Assim ou ...nem tanto.116
Infância.
Entrava naquele mundo logo que subia para o suporte da bicicleta. Agarra-me às ancas fortes da moça e vivia, suavemente, as agruras da viagem. O esforço de quem pedalava, o rosto rubro, o sol, a subida íngreme e, depois, o deslizar sempre veloz da descida que se arrastava por alguns quilómetros em caminho que a chuva escavava. Ninguém à vista. A mata fechava-se de um e outro lado até ao largo fronteiro de uma casa simples, branca, sem água canalizada e sem luz. Recebiam-nos ordens gritadas, o ladrar de vários cães, o mugido longínquo das vacas no pasto.

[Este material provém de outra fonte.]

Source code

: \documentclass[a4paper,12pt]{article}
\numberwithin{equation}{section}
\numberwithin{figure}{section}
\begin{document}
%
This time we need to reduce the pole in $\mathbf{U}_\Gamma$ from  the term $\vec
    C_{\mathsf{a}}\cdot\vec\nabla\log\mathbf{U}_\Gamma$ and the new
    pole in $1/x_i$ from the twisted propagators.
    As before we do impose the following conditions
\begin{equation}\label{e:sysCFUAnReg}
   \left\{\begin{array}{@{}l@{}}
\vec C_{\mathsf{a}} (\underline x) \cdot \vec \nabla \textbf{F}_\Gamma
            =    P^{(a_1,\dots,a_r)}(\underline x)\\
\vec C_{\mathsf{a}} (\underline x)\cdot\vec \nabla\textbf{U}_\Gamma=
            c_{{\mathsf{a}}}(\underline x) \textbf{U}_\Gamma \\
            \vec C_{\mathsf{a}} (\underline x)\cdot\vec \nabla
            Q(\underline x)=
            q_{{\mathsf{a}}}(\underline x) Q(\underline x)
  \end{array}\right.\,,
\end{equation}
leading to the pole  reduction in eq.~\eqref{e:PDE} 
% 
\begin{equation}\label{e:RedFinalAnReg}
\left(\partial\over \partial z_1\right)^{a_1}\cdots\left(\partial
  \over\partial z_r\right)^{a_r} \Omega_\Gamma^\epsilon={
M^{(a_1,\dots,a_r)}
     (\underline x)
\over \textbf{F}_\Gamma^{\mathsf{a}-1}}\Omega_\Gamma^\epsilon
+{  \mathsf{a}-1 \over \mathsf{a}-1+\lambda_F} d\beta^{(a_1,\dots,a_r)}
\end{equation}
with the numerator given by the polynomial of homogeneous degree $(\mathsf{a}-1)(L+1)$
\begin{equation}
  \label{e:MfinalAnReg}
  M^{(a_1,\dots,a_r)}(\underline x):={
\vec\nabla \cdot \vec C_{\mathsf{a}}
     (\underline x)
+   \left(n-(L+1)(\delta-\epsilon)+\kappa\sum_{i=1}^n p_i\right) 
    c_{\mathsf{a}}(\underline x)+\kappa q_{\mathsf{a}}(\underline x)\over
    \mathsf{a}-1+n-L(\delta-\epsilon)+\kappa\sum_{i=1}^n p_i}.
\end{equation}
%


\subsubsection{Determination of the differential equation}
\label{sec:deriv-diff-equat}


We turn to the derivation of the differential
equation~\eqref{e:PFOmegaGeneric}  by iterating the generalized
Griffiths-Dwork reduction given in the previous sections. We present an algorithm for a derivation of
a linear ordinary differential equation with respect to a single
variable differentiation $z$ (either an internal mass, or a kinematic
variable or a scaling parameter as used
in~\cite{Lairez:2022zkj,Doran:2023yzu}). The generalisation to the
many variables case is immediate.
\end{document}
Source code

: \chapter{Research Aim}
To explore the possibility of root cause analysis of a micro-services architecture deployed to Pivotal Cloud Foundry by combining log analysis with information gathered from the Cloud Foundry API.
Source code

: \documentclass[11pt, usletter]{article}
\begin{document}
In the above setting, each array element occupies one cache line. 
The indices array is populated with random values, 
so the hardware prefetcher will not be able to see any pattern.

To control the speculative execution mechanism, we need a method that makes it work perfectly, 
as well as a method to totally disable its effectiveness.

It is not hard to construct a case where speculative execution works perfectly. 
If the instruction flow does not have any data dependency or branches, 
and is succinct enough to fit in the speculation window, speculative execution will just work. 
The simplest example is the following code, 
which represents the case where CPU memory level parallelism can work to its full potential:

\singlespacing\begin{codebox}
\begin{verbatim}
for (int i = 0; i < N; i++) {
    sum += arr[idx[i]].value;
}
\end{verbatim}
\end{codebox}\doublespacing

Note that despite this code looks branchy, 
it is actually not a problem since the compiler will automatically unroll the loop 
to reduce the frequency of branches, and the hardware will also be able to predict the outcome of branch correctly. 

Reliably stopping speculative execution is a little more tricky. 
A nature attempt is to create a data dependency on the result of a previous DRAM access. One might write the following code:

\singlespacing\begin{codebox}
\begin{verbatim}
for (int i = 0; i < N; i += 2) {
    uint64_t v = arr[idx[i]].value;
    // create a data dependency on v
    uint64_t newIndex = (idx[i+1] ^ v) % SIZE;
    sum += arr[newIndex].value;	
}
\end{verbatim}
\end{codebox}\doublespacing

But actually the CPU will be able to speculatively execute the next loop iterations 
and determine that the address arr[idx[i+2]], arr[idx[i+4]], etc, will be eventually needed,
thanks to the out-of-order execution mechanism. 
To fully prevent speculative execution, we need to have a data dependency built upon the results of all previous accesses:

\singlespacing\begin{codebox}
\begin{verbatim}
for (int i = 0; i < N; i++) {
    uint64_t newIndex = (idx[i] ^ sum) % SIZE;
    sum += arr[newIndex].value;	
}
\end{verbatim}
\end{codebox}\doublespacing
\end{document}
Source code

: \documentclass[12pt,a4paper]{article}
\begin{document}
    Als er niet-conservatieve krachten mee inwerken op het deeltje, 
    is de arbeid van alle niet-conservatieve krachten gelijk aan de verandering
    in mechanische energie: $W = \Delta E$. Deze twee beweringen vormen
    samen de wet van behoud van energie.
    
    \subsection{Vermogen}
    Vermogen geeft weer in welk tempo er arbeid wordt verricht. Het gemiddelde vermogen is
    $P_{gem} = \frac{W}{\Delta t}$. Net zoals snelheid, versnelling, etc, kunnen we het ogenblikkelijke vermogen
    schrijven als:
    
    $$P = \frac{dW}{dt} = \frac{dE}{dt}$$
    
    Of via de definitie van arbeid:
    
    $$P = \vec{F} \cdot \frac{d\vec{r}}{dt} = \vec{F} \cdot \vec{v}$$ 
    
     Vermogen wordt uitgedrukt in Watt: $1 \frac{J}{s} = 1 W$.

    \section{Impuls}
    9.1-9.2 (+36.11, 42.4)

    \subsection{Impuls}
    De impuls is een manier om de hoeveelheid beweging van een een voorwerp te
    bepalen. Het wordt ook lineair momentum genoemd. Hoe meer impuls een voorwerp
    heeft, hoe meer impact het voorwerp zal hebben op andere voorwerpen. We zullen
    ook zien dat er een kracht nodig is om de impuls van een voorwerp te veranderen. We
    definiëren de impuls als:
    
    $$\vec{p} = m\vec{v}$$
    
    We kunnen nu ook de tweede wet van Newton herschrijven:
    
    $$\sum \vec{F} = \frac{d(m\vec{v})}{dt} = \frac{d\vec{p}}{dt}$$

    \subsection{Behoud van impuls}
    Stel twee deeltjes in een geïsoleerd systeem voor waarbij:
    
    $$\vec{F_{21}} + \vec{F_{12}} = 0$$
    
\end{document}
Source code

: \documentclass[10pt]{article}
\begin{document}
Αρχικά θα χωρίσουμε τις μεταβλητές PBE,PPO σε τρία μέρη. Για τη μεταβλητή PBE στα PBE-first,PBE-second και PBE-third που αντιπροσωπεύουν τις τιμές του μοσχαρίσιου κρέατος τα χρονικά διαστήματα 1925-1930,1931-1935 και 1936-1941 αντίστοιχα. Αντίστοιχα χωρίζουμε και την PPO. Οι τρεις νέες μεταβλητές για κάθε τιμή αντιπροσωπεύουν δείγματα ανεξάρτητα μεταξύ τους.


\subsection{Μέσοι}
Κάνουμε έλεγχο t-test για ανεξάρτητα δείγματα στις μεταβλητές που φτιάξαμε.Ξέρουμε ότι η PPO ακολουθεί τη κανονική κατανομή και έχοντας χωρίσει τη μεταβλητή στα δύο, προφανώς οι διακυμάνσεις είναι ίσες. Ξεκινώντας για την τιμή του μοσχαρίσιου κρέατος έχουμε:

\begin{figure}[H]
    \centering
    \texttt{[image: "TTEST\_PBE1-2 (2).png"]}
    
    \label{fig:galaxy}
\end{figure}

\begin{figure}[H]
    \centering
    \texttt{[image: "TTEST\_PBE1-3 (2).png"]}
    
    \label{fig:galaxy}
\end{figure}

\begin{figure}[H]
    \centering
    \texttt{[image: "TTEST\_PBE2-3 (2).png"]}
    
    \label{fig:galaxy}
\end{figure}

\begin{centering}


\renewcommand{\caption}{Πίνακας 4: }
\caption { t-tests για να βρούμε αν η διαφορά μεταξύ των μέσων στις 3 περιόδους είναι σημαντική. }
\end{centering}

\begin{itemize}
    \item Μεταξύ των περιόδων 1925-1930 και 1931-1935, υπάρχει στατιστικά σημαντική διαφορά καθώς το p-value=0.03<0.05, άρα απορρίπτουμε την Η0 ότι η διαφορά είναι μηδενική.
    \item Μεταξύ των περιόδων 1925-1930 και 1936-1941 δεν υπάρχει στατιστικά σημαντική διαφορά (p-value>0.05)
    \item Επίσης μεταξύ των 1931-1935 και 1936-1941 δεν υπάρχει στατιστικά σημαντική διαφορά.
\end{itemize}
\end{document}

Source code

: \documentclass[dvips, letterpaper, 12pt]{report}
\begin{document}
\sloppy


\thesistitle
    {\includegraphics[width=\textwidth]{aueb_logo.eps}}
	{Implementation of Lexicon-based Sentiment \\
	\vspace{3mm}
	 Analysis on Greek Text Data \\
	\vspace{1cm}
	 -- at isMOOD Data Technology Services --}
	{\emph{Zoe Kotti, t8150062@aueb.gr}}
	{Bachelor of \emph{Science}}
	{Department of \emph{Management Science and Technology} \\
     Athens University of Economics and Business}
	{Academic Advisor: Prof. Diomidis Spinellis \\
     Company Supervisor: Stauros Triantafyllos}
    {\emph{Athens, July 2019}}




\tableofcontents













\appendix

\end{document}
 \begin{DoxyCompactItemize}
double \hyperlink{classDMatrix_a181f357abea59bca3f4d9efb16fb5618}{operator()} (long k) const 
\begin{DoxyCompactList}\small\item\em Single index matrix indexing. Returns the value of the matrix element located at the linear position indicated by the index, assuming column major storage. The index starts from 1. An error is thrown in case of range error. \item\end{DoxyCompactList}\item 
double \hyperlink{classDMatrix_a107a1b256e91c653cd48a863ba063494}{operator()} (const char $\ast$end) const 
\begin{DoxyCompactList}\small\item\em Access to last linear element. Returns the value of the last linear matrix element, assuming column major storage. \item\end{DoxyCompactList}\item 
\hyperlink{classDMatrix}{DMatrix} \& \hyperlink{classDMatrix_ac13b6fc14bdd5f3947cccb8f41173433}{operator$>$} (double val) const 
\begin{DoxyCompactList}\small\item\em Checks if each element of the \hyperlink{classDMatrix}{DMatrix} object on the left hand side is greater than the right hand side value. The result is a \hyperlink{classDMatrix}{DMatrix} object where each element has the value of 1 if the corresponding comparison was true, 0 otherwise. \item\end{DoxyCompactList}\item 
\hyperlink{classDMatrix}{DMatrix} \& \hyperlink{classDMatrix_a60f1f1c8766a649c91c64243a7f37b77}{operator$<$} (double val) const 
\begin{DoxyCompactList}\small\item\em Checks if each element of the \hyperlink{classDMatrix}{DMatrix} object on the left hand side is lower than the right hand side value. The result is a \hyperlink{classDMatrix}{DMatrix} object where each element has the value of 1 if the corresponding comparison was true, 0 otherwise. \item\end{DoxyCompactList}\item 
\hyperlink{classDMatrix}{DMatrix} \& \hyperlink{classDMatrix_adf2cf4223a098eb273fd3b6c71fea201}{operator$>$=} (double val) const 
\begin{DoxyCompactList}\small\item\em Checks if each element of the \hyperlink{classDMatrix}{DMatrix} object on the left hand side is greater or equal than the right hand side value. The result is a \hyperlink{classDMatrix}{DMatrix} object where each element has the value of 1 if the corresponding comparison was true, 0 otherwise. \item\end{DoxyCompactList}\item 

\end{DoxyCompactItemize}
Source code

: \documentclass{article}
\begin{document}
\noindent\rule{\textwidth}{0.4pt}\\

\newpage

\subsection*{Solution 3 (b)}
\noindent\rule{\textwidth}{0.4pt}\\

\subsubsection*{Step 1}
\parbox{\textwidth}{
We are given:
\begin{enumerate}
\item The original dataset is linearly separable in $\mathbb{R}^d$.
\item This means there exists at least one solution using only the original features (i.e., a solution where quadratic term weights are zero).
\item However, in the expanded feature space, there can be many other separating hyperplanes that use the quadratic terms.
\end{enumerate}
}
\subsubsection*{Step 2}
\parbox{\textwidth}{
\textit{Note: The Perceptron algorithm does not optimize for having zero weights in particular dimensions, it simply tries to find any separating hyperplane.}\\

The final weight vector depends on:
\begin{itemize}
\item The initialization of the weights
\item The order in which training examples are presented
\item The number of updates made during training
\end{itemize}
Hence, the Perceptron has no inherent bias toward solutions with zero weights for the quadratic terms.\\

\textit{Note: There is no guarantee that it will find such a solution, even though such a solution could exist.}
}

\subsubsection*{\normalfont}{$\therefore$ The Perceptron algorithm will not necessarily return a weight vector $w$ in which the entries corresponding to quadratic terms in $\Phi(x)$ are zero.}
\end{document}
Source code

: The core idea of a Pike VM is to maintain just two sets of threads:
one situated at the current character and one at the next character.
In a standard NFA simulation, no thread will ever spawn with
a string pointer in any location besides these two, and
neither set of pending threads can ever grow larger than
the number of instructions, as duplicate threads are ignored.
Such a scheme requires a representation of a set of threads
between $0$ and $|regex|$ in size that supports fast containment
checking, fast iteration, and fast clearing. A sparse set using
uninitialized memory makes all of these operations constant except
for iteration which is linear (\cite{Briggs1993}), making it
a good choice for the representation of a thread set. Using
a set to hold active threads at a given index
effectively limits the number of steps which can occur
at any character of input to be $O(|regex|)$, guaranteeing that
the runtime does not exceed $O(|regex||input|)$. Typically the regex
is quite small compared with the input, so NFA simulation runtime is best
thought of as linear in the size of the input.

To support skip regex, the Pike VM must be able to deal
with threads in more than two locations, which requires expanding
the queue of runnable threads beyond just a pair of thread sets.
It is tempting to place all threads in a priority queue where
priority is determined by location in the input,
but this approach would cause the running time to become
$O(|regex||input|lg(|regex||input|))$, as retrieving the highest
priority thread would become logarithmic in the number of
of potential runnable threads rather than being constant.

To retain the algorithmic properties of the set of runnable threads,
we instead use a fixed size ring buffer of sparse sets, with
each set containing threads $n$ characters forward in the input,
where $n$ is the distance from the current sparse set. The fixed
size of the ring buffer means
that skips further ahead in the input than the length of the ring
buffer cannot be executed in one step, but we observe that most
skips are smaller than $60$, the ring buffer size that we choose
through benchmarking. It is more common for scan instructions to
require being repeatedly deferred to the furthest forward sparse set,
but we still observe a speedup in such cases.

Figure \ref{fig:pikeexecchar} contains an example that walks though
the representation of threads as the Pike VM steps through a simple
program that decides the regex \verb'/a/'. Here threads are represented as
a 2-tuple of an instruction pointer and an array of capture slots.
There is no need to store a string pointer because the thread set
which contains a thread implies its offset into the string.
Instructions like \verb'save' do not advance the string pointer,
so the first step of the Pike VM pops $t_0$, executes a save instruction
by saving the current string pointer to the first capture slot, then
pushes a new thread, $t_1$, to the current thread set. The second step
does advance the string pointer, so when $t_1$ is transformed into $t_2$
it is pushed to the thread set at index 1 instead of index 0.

Três quartos, uma sala, uma cozinha, uma despensa e a varanda com postigo e oito degraus altos a separar-nos do pátio ladeado de arrecadações, uma adega, o muro sem portão e o estábulo que abrigava cinco ou seis vacas e um boi. Guardo os cheiros da palha com bosta, da cama das rezes mudada, do leite fervido, do suor de um Adriano que mungia e me levava às costas de regresso a casa. A fruta madura, as couves da sopa, o fumeiro. Meu tio avô a fumar tabaco de rolo num cachimbo que parecia tão velho como ele. O aroma do fumo, o cheiro forte da pasta residual na haste do cachimbo, o sabor acre e borbulhante das bebidas fermentadas a partir de sementes várias e milho, a comida frugal, o pão caseiro com manteiga pura, os flocos de aveia e leite, a chuva miúda, a terra a molhar-se aos poucos pela água colhida da nora, as novidades da horta, os silêncios, as vozes a acudir no parto da vaca. Tratavam-me com deferência. Escutavam-me. Achavam graça ao que dizia e eu inventava, inventava.